#### EXERCISE:
Pull every line that includes the word "read" out of the data below and copy it.

#### INFORMATION SUPPLIED:
· · · ·
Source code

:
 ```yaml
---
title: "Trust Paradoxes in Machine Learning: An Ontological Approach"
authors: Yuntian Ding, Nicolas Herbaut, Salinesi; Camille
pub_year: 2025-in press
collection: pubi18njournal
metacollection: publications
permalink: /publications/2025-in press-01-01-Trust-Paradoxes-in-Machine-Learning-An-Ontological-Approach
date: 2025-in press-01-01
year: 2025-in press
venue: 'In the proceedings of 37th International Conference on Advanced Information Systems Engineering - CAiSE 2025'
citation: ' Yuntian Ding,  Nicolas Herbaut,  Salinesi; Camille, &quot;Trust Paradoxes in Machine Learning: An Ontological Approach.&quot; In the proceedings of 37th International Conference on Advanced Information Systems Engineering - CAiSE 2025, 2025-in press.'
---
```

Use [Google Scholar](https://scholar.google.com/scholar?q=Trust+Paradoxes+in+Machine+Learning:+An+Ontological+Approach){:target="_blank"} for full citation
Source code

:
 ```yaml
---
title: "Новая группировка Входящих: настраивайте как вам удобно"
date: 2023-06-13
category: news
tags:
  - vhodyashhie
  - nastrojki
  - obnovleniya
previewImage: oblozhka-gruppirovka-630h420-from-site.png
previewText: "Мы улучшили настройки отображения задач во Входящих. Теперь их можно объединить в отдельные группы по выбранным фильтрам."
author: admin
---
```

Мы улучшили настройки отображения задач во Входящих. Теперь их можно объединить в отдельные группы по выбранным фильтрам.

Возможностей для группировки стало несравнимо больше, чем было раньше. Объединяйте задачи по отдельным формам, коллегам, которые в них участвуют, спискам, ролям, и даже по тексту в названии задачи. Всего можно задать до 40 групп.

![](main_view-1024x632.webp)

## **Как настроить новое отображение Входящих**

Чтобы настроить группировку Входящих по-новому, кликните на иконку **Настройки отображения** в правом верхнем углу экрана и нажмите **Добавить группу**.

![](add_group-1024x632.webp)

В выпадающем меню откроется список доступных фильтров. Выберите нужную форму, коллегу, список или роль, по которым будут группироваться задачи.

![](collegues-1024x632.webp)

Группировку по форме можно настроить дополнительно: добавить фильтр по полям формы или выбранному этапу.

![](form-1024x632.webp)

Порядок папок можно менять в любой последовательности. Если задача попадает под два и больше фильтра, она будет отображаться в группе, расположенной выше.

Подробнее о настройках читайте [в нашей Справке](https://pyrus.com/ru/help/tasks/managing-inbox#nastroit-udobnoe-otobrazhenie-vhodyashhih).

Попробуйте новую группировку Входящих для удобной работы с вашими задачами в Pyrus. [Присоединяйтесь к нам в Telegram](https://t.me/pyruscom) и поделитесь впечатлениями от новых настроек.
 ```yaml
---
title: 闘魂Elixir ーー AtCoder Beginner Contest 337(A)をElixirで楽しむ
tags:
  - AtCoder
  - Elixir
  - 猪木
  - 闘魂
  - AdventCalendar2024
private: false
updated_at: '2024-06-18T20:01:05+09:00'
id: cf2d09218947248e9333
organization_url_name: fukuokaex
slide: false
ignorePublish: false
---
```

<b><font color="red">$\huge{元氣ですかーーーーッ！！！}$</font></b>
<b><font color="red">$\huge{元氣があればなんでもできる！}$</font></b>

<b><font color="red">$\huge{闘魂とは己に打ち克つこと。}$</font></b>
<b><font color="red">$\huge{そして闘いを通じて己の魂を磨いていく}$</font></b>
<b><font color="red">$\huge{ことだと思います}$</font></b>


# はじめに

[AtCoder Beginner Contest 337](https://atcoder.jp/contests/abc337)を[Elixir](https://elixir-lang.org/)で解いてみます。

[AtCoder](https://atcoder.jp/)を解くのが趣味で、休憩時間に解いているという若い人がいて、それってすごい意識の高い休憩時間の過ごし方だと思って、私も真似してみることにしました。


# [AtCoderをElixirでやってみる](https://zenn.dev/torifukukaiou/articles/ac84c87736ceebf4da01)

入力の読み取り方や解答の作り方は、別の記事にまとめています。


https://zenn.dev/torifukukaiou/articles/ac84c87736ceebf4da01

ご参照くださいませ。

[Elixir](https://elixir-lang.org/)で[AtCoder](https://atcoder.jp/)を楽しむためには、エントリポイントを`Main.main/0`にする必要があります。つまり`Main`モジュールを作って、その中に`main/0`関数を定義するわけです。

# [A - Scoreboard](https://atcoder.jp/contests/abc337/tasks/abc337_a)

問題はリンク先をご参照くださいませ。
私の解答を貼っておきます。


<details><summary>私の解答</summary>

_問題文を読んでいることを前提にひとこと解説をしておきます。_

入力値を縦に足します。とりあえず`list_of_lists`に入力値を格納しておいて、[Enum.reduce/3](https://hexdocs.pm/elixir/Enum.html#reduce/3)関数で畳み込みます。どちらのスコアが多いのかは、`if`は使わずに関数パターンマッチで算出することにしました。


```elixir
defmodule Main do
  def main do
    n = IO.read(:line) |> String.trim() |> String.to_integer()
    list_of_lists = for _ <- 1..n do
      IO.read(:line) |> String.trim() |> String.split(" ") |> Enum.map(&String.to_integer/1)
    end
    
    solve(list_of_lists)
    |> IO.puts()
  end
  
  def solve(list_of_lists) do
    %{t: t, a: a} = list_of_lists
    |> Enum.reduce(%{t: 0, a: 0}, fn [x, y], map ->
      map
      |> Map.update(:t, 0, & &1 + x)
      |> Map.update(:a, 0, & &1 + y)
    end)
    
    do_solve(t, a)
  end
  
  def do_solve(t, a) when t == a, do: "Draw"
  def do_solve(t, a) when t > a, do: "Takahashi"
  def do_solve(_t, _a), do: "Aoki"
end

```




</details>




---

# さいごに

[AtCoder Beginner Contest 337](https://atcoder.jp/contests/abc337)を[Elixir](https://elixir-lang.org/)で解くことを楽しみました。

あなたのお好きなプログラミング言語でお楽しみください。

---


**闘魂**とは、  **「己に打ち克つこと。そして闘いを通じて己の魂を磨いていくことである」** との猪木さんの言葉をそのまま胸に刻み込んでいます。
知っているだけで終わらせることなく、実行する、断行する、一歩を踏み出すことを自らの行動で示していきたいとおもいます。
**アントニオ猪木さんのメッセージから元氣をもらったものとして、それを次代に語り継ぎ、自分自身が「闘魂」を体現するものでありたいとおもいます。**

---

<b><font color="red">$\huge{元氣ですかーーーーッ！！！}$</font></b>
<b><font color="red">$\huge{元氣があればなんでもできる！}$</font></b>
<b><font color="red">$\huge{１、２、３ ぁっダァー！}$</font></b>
· · · ·
#### EXERCISE RESULT:
    n = IO.read(:line) |> String.trim() |> String.to_integer()
      IO.read(:line) |> String.trim() |> String.split(" ") |> Enum.map(&String.to_integer/1)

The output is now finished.